> Input for this task
★ ★ ★

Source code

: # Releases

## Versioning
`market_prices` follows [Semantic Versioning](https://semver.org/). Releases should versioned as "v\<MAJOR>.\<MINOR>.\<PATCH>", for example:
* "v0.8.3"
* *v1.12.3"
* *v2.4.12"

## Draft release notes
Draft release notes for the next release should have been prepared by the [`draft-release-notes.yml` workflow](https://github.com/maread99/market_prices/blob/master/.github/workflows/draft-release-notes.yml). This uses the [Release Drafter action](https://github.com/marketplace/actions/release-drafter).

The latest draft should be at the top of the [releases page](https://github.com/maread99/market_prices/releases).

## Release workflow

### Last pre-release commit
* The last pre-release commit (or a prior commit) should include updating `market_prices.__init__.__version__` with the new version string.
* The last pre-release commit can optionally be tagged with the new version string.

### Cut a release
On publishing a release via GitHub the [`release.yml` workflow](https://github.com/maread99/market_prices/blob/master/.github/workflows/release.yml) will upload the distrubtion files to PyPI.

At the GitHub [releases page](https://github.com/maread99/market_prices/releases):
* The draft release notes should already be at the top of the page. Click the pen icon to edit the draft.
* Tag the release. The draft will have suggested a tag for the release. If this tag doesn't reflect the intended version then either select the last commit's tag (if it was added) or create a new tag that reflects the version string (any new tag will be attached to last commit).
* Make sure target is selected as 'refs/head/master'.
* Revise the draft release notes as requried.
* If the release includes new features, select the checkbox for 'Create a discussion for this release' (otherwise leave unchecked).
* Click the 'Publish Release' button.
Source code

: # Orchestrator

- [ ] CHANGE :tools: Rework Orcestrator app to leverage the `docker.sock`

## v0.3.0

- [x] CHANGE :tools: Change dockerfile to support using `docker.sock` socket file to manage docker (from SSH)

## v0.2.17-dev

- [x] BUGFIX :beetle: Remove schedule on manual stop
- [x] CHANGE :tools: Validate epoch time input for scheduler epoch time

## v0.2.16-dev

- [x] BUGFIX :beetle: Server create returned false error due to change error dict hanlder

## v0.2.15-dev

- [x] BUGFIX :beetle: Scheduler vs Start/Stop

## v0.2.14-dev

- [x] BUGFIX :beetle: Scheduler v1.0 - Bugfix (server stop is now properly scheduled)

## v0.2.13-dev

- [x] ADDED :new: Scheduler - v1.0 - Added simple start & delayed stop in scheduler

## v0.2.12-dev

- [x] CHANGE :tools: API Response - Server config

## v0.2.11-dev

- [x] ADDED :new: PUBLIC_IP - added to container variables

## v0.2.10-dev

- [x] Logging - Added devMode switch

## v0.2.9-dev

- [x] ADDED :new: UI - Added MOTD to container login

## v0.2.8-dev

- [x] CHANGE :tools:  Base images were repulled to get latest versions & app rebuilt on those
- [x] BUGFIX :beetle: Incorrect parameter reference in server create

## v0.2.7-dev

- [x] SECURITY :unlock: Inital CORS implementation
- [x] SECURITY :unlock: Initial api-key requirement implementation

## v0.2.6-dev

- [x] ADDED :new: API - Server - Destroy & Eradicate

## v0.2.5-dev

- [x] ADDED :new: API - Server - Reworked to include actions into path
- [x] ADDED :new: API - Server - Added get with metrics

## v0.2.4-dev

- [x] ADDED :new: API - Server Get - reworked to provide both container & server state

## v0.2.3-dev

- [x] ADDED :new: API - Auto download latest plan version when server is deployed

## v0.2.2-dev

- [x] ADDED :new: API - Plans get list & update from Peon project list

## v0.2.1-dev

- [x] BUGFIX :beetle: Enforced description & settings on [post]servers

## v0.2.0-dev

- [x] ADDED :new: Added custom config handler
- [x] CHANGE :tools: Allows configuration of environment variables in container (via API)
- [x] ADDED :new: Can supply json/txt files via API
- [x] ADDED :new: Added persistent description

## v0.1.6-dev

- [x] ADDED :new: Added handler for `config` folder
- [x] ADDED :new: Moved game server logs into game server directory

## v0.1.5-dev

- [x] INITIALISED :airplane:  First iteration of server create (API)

★ ★ ★

> Work to complete
Go to the line in the material above that contains "## v0.2.7-dev" and copy exactly from there through the line that contains "## v0.2.2-dev", stopping after it.

> Solution to the problem
## v0.2.7-dev

- [x] SECURITY :unlock: Inital CORS implementation
- [x] SECURITY :unlock: Initial api-key requirement implementation

## v0.2.6-dev

- [x] ADDED :new: API - Server - Destroy & Eradicate

## v0.2.5-dev

- [x] ADDED :new: API - Server - Reworked to include actions into path
- [x] ADDED :new: API - Server - Added get with metrics

## v0.2.4-dev

- [x] ADDED :new: API - Server Get - reworked to provide both container & server state

## v0.2.3-dev

- [x] ADDED :new: API - Auto download latest plan version when server is deployed

## v0.2.2-dev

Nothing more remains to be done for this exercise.